PD-0025-21 04/21/2021
1. “Is an objection required to preserve a challenge to restitution ordered payable to the Attorney General for a crime-victim-fund payment made on behalf of a sexual assault victim for a forensic medical exam?”
2. “Alternatively, does a restitution order payable to the Attorney General for a crime-victim-fund payment made on behalf of a sexual assault victim for a forensic medical exam qualify as victim compensation?”
3. “Alternatively, is a restitution order payable to the Attorney General for a crime-victim-fund payment made on behalf of a sexual assault victim for a forensic medical exam a proper reimbursement cost?”
Tex. Code Crim. Proc. art. 42.073(a) authorizes a trial court to order restitution “to the compensation to victims of crime fund established under Subchapter B, Chapter 56, to the extent that fund has paid compensation to or on behalf of the victim.” Additionally, Tex. Code Crim. Proc. art. 42.073(b)(2) authorizes restitution to the fund to the extent paid “on behalf of the victim” who suffered personal injury. The trial court ordered Garcia to pay the Attorney General $1,000 in restitution to cover the cost of the victim’s forensic sexual assault exam. See Tex. Code Crim. Proc. art. 56.06(k)(1) (authorizing the AG to use crime-victim funds for a forensic medical exam). Garcia did not object to the order.

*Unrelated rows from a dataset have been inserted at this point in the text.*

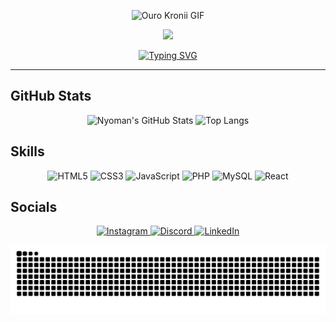 <p align="center">
  <img src="img/kronii-maid.gif" alt="Ouro Kronii GIF" width="600px" />
</p>

<p align="center">
  <img src="https://profile-counter.glitch.me/nyomantirtha/count.svg?"  />
</p>


<p align="center">
  <a href="https://git.io/typing-svg">
    <img src="https://readme-typing-svg.demolab.com?font=Fira+Code&pause=1000&center=true&vCenter=true&width=382&lines=Hi+there!+I'm+Nyoman+Tirtha+Yuda;Welcome+to+my+Github+Profile+%F0%9F%91%8B" alt="Typing SVG" />
  </a>
</p>

---

## GitHub Stats

<p align="center">
  <img src="https://github-readme-stats.vercel.app/api?username=NyomanTirtha&show_icons=true&theme=radical" alt="Nyoman's GitHub Stats" />
  <img src="https://github-readme-stats.vercel.app/api/top-langs/?username=NyomanTirtha&layout=compact&theme=radical" alt="Top Langs" />
</p>

## Skills

<p align="center">
  <img src="https://img.shields.io/badge/HTML5-E34F26?style=for-the-badge&logo=html5&logoColor=white" alt="HTML5" />
  <img src="https://img.shields.io/badge/CSS3-1572B6?style=for-the-badge&logo=css3&logoColor=white" alt="CSS3" />
  <img src="https://img.shields.io/badge/JavaScript-F7DF1E?style=for-the-badge&logo=javascript&logoColor=black" alt="JavaScript" />
  <img src="https://img.shields.io/badge/PHP-777BB4?style=for-the-badge&logo=php&logoColor=white" alt="PHP" />
  <img src="https://img.shields.io/badge/MySQL-4479A1?style=for-the-badge&logo=mysql&logoColor=white" alt="MySQL" />
  <img src="https://img.shields.io/badge/React-20232A?style=for-the-badge&logo=react&logoColor=61DAFB" alt="React" />
</p>

## Socials

<p align="center">
  <a href="https://www.instagram.com/txrtha/" target="_blank">
    <img src="https://img.shields.io/badge/Instagram-E4405F?style=for-the-badge&logo=instagram&logoColor=white" alt="Instagram" />
  </a>
  <a href="https://discord.com/users/413216233530327042" target="_blank">
    <img src="https://img.shields.io/badge/Discord-5865F2?style=for-the-badge&logo=discord&logoColor=white" alt="Discord" />
  </a>
  <a href="https://linkedin.com/in/nyoman-tirtha-yuda/" target="_blank">
    <img src="https://img.shields.io/badge/LinkedIn-0A66C2?style=for-the-badge&logo=linkedin&logoColor=white" alt="LinkedIn" />
  </a>
</p>

<img src="https://raw.githubusercontent.com/nyomantirtha/nyomantirtha/output/snake.svg" alt="Snake animation" />
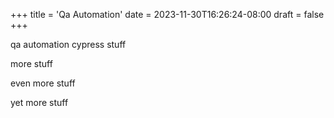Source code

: +++
title = 'Qa Automation'
date = 2023-11-30T16:26:24-08:00
draft = false
+++


qa automation cypress stuff

more stuff

even more stuff

yet more stuff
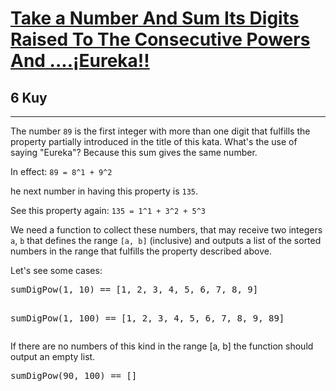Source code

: <h1><a href="https://www.codewars.com/kata/5626b561280a42ecc50000d1">Take a Number And Sum Its Digits Raised To The Consecutive Powers And ....¡Eureka!!</a></h1>
<h2>6 Kuy</h2>
<hr>
<p>The number <code>89</code> is the first integer with more than one digit 
that fulfills the property partially introduced in the title of this kata. 
What's the use of saying "Eureka"? Because this sum gives the same number.</p>
<p>In effect: <code>89 = 8^1 + 9^2</code></p>
<p>he next number in having this property is <code>135</code>.</p>
<p>See this property again: <code>135 = 1^1 + 3^2 + 5^3</code></p>
<p>We need a function to collect these numbers, that may receive two integers <code>a</code>, <code>b</code> 
that defines the range <code>[a, b]</code> (inclusive) and outputs a list of the sorted numbers in the range 
that fulfills the property described above.</p>
<p>Let's see some cases:</p>
<pre>
sumDigPow(1, 10) == [1, 2, 3, 4, 5, 6, 7, 8, 9]

sumDigPow(1, 100) == [1, 2, 3, 4, 5, 6, 7, 8, 9, 89]
</pre>
<p>If there are no numbers of this kind in the range [a, b] the function should output an empty list.</p>
<pre>sumDigPow(90, 100) == []</pre>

The court of appeals struck the order because it did not compensate the victim for her loss or injury. The court stated: “There was no testimony or other evidence that the victim either paid or was responsible for paying for any part of the cost of the examination conducted by the sexual assault nurse examiner or that the victim incurred any costs associated with the exam.”
The State argues that Garcia procedurally defaulted his claim because he did not object to the propriety of the order at trial. On the merits, the State contends that the Legislature’s use of “on behalf of a victim” implicitly means that the victim was a beneficiary of the exam. A sexual assault victim suffers physical and psychological harm and has a vested interest in seeing a perpetrator prosecuted and punished. And forensic evidence is crucial to sexual assault prosecutions. Regardless, the Legislature has the authority to determine who is a victim for purposes of restitution. Alternatively, the order should be upheld as a reimbursement cost despite its “restitution” label; the money reimburses the State for money expended towards an investigation and prosecution.